エンハンサー
佐藤 達也、斎藤 哲一郎
千葉大学 大学院 医学研究院
DOI:10.14931/bsd.2781 原稿受付日:2013年3月25日 原稿完成日:2015年1月15日
担当編集委員:上口 裕之(独立行政法人理化学研究所 脳科学総合研究センター)
英語名:enhancer
エンハンサーとは
1981年、アカゲザルのポリオーマウイルスSV40の初期遺伝子の上流に位置する72塩基の反復配列を欠失させると、初期遺伝子の転写量が著しく低下することが見出された。また、この配列を他の遺伝子と連結すると、その遺伝子の転写量が増加することも見出され、そのような機能をもつ配列をエンハンサーと呼ぶようになった[4][5]。
その後、1983年に、マウス免疫グロブリン遺伝子においてもエンハンサーが報告され[6][7]、様々なウイルスおよび真核生物の遺伝子でもエンハンサーが同定されている。
構造と機能
イントロンなどの非翻訳領域に存在することが多い。通常、エンハンサーには転写活性化因子の結合する配列が複数存在し、転写活性化因子の多様性と組み合わせにより遺伝子の発現が多様に制御されると考えられる。 また、多くの遺伝子には複数のエンハンサーが存在し、細胞種に特異的なエンハンサーや時期特異的なエンハンサーなど遺伝子発現が別々のエンハンサーで制御されることも多い。

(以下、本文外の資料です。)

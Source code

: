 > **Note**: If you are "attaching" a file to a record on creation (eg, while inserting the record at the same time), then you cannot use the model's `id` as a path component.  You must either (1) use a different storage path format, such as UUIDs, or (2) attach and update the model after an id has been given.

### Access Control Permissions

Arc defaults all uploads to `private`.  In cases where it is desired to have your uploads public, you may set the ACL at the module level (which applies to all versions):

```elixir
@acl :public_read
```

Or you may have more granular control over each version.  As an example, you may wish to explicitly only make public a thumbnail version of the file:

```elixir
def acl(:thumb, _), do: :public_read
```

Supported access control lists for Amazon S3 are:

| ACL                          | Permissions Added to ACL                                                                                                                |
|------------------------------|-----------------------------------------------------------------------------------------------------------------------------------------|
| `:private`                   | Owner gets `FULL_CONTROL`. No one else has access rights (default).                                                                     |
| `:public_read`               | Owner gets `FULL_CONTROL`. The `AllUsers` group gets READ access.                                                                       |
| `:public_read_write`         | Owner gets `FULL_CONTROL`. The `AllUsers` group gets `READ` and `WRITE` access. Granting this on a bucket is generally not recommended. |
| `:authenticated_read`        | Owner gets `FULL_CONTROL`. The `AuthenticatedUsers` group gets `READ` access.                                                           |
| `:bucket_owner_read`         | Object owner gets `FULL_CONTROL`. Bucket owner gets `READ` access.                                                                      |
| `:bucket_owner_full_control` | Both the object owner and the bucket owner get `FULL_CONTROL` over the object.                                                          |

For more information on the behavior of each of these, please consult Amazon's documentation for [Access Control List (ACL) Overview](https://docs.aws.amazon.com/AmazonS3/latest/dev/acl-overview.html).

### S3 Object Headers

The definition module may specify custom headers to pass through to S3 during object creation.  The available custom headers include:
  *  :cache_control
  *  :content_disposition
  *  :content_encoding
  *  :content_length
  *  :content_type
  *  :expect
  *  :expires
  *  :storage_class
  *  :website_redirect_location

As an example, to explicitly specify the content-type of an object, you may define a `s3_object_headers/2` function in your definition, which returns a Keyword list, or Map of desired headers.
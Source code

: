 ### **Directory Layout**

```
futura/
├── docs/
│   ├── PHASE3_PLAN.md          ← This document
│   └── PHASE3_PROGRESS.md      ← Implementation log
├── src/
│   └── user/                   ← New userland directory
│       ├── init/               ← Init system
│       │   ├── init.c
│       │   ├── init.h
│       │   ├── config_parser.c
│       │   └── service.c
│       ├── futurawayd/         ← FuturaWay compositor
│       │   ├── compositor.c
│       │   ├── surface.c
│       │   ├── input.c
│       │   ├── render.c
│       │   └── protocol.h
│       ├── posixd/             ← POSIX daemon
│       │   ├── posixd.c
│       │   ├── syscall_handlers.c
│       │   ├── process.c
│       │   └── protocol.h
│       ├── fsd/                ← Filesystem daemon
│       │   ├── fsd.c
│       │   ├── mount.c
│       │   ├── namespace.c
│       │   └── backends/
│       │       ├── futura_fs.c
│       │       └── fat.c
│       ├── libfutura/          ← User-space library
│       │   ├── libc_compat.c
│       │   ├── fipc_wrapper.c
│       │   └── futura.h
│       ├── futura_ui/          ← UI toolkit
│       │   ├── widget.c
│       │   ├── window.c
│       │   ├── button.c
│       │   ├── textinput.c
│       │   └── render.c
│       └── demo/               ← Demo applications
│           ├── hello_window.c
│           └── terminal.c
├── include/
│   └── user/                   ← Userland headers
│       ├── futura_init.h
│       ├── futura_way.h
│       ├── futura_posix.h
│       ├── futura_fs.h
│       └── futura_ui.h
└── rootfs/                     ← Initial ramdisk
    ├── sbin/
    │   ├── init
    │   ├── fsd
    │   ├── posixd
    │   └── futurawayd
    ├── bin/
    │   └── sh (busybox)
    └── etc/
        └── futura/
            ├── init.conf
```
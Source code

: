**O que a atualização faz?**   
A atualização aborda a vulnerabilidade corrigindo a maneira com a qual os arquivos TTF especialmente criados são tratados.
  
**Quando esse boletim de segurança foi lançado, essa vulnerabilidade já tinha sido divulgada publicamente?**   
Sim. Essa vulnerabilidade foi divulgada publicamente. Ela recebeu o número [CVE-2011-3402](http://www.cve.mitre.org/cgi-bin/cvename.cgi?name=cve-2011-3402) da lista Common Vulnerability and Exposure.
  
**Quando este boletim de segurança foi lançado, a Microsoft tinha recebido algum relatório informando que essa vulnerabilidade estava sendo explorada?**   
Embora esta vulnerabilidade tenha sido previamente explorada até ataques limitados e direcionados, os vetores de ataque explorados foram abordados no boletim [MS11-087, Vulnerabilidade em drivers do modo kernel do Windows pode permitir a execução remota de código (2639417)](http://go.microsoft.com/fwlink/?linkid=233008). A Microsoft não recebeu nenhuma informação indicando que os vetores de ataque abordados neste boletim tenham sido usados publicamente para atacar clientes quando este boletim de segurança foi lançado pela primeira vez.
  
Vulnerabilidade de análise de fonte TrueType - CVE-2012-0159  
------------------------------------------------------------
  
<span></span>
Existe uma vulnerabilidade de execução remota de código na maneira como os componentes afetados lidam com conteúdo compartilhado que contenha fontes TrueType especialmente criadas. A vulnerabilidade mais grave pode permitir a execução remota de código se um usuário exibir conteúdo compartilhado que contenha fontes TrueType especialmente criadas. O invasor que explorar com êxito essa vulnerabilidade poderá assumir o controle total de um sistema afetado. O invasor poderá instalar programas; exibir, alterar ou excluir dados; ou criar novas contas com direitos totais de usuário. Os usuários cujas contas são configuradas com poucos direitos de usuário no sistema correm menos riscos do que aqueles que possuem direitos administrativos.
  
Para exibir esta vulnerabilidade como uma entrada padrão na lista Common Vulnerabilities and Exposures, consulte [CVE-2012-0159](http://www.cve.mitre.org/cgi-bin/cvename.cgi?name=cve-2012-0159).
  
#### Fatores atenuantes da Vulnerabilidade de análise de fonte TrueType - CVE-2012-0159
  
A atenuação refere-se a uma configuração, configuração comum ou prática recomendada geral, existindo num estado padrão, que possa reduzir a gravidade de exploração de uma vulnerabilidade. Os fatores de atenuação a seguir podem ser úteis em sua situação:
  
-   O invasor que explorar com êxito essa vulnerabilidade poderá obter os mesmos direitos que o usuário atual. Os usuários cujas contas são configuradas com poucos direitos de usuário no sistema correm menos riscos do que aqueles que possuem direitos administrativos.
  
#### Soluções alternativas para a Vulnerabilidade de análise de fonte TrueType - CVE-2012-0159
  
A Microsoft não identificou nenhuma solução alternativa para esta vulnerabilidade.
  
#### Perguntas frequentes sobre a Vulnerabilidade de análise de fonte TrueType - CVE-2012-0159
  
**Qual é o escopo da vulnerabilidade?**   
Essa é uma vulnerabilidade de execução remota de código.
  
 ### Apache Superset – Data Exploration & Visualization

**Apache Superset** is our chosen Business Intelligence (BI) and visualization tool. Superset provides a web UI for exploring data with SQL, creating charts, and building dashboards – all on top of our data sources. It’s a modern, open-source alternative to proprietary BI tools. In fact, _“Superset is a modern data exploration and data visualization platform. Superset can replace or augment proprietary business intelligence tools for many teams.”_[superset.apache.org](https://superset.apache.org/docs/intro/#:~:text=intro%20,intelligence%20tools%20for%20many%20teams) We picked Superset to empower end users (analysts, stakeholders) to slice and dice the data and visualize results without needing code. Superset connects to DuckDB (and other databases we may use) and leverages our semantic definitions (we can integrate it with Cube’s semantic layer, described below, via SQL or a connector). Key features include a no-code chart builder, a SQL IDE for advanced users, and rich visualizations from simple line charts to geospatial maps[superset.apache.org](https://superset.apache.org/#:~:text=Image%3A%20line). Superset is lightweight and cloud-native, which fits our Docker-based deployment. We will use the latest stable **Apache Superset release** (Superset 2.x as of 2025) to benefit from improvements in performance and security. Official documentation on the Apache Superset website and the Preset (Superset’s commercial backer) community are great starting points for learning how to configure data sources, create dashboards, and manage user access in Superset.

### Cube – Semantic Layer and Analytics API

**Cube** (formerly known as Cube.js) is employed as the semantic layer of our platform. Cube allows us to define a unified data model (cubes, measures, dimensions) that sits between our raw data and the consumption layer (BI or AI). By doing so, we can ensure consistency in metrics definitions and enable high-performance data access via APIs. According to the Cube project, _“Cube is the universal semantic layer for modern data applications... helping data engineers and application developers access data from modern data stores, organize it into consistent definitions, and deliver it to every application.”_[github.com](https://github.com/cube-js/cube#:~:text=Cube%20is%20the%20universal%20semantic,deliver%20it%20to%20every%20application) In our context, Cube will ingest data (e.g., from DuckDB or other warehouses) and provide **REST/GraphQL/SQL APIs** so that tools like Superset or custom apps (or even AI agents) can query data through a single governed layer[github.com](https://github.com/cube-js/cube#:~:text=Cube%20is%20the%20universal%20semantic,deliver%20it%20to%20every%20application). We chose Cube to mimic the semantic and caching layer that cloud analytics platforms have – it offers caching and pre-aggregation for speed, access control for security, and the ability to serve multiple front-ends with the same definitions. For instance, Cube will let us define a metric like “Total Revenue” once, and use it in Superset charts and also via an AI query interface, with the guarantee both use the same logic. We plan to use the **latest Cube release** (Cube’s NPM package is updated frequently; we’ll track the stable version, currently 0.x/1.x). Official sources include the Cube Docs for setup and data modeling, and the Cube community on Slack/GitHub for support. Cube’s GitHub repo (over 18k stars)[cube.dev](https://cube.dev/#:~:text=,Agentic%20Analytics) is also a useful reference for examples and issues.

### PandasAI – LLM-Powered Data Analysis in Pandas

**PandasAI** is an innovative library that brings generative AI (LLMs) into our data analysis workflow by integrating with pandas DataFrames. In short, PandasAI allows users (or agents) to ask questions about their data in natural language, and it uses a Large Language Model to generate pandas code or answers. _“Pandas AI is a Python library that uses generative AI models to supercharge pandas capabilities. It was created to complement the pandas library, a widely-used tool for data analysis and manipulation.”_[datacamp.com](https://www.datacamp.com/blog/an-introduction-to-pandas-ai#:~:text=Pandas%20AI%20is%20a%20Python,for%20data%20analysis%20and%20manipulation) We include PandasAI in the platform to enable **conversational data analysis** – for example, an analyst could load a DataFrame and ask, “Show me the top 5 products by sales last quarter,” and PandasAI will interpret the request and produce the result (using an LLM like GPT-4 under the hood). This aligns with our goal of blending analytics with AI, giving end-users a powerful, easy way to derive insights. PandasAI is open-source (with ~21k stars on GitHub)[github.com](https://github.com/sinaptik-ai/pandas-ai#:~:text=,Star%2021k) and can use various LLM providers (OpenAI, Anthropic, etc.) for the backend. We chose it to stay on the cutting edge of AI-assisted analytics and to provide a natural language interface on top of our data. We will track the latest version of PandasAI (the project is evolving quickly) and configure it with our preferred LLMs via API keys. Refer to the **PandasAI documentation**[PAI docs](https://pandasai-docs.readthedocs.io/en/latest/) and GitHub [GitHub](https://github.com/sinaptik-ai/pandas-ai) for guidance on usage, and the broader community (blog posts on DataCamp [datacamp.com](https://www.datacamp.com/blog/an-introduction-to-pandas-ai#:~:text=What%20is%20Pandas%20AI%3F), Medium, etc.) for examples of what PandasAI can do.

クロマチン免疫沈降法(Chromatin Immuno-Precipitation, ChIP)とDNAチップによる検出を組み合わせた方法(ChIP-chip法)や、次世代シークエンサーを組み合わせた方法(ChIP-Seq法)などの技術革新により、網羅的なエンハンサー解析が進んでいる[1][2][3]。
作用機序
多くの場合、エンハンサーには複数個の転写活性化因子が結合する。プロモーターには基本転写因子(TFIIDなど)が結合し、RNAポリメラーゼIIとともに転写開始複合体が形成される。エンハンサーとプロモーターが離れていても(3Mbpの場合もある)、転写活性化因子と転写開始複合体の両者にコアクチベーターと呼ばれる因子が相互作用することにより、DNAはループを形成しエンハンサーとプロモーターが接近すると考えられる[8][9]。この時、転写活性化因子とコアクチベーターは次々に転写開始複合体の形成を促進することにより、転写が盛んに起きると考えられている。しかし、ループ構造と転写促進には不明な点も多い。細胞核の中では、転写が活発な領域が存在し、ループ構造が転写の活発な領域への移動に関与するという可能性も示唆されている。
エンハンサーに結合した多くの転写活性化因子から成る構造体を、enhanceosomeと呼ぶこともある[10]。
コアクチベーターには、CBPやp300といったヒストンアセチル基転移酵素(histone acetyltransferase; HAT)活性を持つものがあり、ヒストンをアセチル化する[11][12]。アセチル化されたヒストンでは、DNAとの間の結合が弱まり、転写因子がDNAに結合しやすくなると考えられる。また、クロマチン再構成複合体(chromatin remodeling complex)は転写活性化因子に結合し、ATP依存的にヌクレオソームの移動や解離を行う[13][14]。その結果、より多くの転写活性化因子がエンハンサーに結合することができるようになり、プロモーター上で転写開始複合体の形成が促進されると考えられる。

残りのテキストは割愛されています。